● Required work
Word for word, transcribe the lines from the one containing "匯出工序目前由人手操作，所以" through the end of the entries, both included, and nothing else.

============

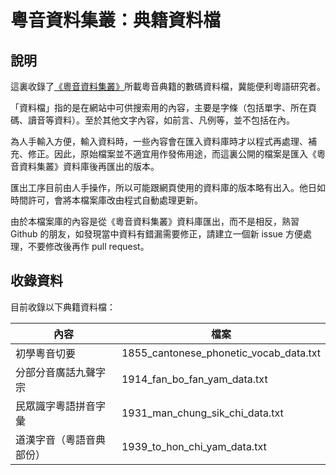 # 粵音資料集叢：典籍資料檔

## 說明

這裏收錄了[《粵音資料集叢》](http://www.jyut.net)所載粵音典籍的數碼資料檔，冀能便利粵語研究者。

「資料檔」指的是在網站中可供搜索用的內容，主要是字條（包括單字、所在頁碼、讀音等資料）。至於其他文字內容，如前言、凡例等，並不包括在內。

為人手輸入方便，輸入資料時，一些內容會在匯入資料庫時才以程式再處理、補充、修正。因此，原始檔案並不適宜用作發佈用途，而這裏公開的檔案是匯入《粵音資料集叢》資料庫後再匯出的版本。

匯出工序目前由人手操作，所以可能跟網頁使用的資料庫的版本略有出入。他日如時間許可，會將本檔案庫改由程式自動處理更新。

由於本檔案庫的內容是從《粵音資料集叢》資料庫匯出，而不是相反，熟習 Github 的朋友，如發現當中資料有錯漏需要修正，請建立一個新 issue 方便處理，不要修改後再作 pull request。

## 收錄資料

目前收錄以下典籍資料檔：

| 內容   | 檔案　 | 
| ------------- | ------------- | 
| 初學粵音切要 | 1855_cantonese_phonetic_vocab_data.txt |
| 分部分音廣話九聲字宗 | 1914_fan_bo_fan_yam_data.txt |
| 民眾識字粵語拼音字彙 | 1931_man_chung_sik_chi_data.txt | 
| 道漢字音（粵語音典部份） | 1939_to_hon_chi_yam_data.txt |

============

● Answer space
匯出工序目前由人手操作，所以可能跟網頁使用的資料庫的版本略有出入。他日如時間許可，會將本檔案庫改由程式自動處理更新。

由於本檔案庫的內容是從《粵音資料集叢》資料庫匯出，而不是相反，熟習 Github 的朋友，如發現當中資料有錯漏需要修正，請建立一個新 issue 方便處理，不要修改後再作 pull request。

## 收錄資料

目前收錄以下典籍資料檔：

| 內容   | 檔案　 | 
| ------------- | ------------- | 
| 初學粵音切要 | 1855_cantonese_phonetic_vocab_data.txt |
| 分部分音廣話九聲字宗 | 1914_fan_bo_fan_yam_data.txt |
| 民眾識字粵語拼音字彙 | 1931_man_chung_sik_chi_data.txt | 
| 道漢字音（粵語音典部份） | 1939_to_hon_chi_yam_data.txt |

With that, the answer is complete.